Actually the very first 'Franken' I did was when we swapped our IBM
memory on our B45 for some other brand (I've forgotten which.) The B45
supported one 8MB and two 16MB Boards for 40MB Total. When the
replacement memory came it had switches on it for 'Slot 1' and 'Other'.
The boards we all identical. I surmised, as it turns out correctly, was
the switch changed the board from 8 to 16MB. Anyone want to hazard a
guess as to what I did next? :-) Of course, I flipped the switch on
board one and IPLed. Shazaam we had 48MB on the B45.
Could very well be it was a marketing limitation for the B45 or there
could have been issues IBM identified that we simply didn't run into and
'got lucky'.
Some may remember the S/36 model "D" had a 7 MB limit and the same trick
worked on that thing - swap in a 2MB board in slot 1 to get up to 8MB
memory.
Many of you remember the 170 that had a limit of 832MB (6x128 + 2x32MB).

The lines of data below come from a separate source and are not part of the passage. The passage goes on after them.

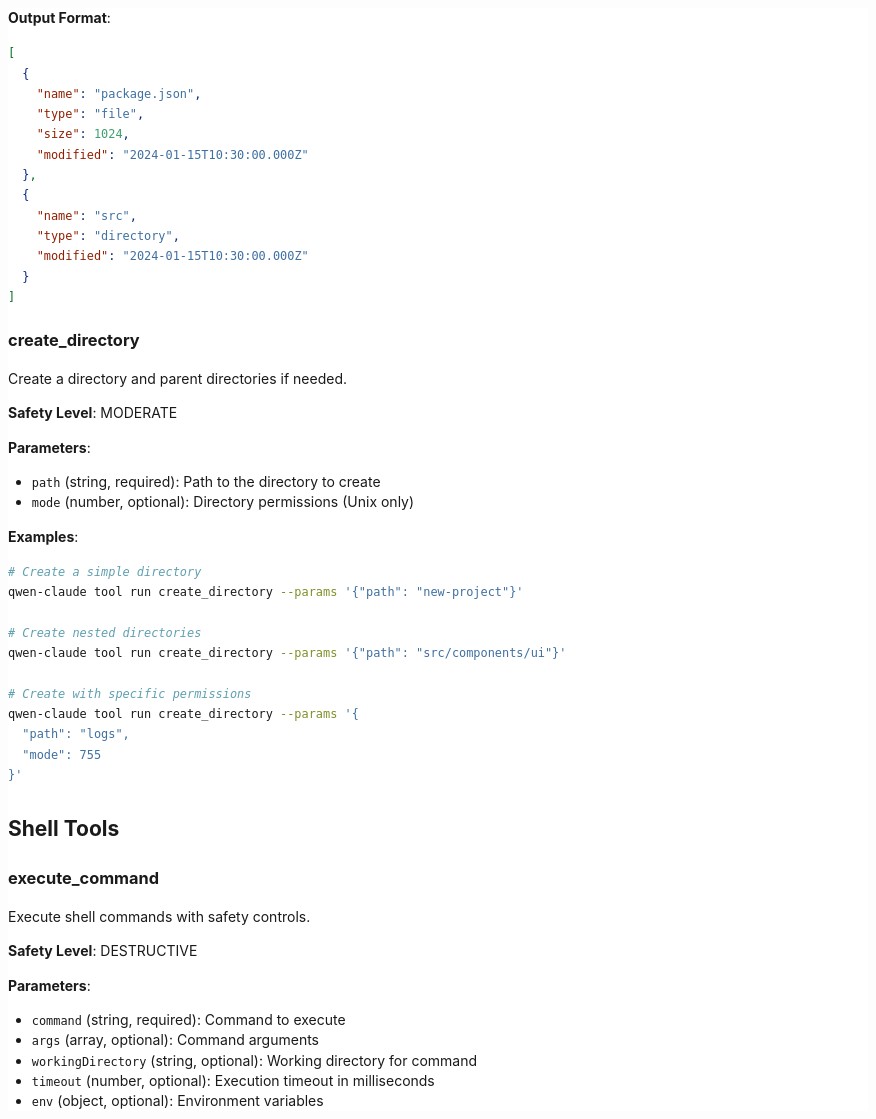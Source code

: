 
**Output Format**:
```json
[
  {
    "name": "package.json",
    "type": "file",
    "size": 1024,
    "modified": "2024-01-15T10:30:00.000Z"
  },
  {
    "name": "src",
    "type": "directory",
    "modified": "2024-01-15T10:30:00.000Z"
  }
]
```

### create_directory

Create a directory and parent directories if needed.

**Safety Level**: MODERATE

**Parameters**:
- `path` (string, required): Path to the directory to create
- `mode` (number, optional): Directory permissions (Unix only)

**Examples**:

```bash
# Create a simple directory
qwen-claude tool run create_directory --params '{"path": "new-project"}'

# Create nested directories
qwen-claude tool run create_directory --params '{"path": "src/components/ui"}'

# Create with specific permissions
qwen-claude tool run create_directory --params '{
  "path": "logs",
  "mode": 755
}'
```

## Shell Tools

### execute_command

Execute shell commands with safety controls.

**Safety Level**: DESTRUCTIVE

**Parameters**:
- `command` (string, required): Command to execute
- `args` (array, optional): Command arguments
- `workingDirectory` (string, optional): Working directory for command
- `timeout` (number, optional): Execution timeout in milliseconds
- `env` (object, optional): Environment variables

The thing perfectly supported 1GB if you pulled the 32's and replaced
with 128's. An IBMer told me they simply didn't want to put in the order
process to replace those 'base memory' 32's with 128s as that much
additional memory wasn't likely to help enough to be worth it on a
system that small.
- Larry "DrFranken" Bolhuis
On 9/29/2011 5:27 PM, John McKee wrote:
A few weeks ago, I saw something on the list about how a modern system (can't recall if the system referred to was a 270 or whatever). Just remember that "the doctor" described the possible memory expansion for it. And that expansion was not "official" from IBM as I recall.
Which brought this nagging question to mind. There is no practical value to any answer - except pure unrelenting curiosity. I worked with a B50. It was purchased with 24M of RAM. Prior to my arrival, a deal was made to swap the genuine IBM memory for 48M of IPL memory. That system was loaded down beyond belief.

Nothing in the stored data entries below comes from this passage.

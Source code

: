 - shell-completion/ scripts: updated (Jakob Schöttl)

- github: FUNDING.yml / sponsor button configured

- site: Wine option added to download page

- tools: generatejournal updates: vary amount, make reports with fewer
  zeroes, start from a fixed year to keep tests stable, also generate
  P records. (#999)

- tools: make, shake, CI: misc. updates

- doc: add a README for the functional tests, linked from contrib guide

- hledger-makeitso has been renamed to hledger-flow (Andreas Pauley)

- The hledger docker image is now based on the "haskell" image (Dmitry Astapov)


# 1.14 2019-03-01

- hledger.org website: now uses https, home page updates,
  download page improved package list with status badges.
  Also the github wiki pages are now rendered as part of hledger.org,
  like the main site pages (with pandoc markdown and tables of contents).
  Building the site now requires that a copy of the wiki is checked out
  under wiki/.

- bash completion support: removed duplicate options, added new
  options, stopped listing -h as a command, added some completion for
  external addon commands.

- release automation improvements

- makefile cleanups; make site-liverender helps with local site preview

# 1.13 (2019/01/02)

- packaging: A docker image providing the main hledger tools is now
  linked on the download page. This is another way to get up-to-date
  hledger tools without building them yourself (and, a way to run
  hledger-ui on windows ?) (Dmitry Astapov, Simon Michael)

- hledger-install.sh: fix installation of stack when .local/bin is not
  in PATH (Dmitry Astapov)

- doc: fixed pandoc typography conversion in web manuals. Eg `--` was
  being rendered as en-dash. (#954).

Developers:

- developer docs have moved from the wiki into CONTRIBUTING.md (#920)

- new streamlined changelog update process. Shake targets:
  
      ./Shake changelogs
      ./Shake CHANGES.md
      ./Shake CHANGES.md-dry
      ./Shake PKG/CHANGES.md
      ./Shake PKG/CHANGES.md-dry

I was told that 48M was the absolute maximum memory that the B50 could address.
This was obviously way before any customer oriented maintenance on a RISC system.
Was 48M the absolute maximum memory that the old beast could support?
My assumption, based on tremendous change in nearly 20 years is that 48M was indeed the maximum. But, why 48? Not a power of 2.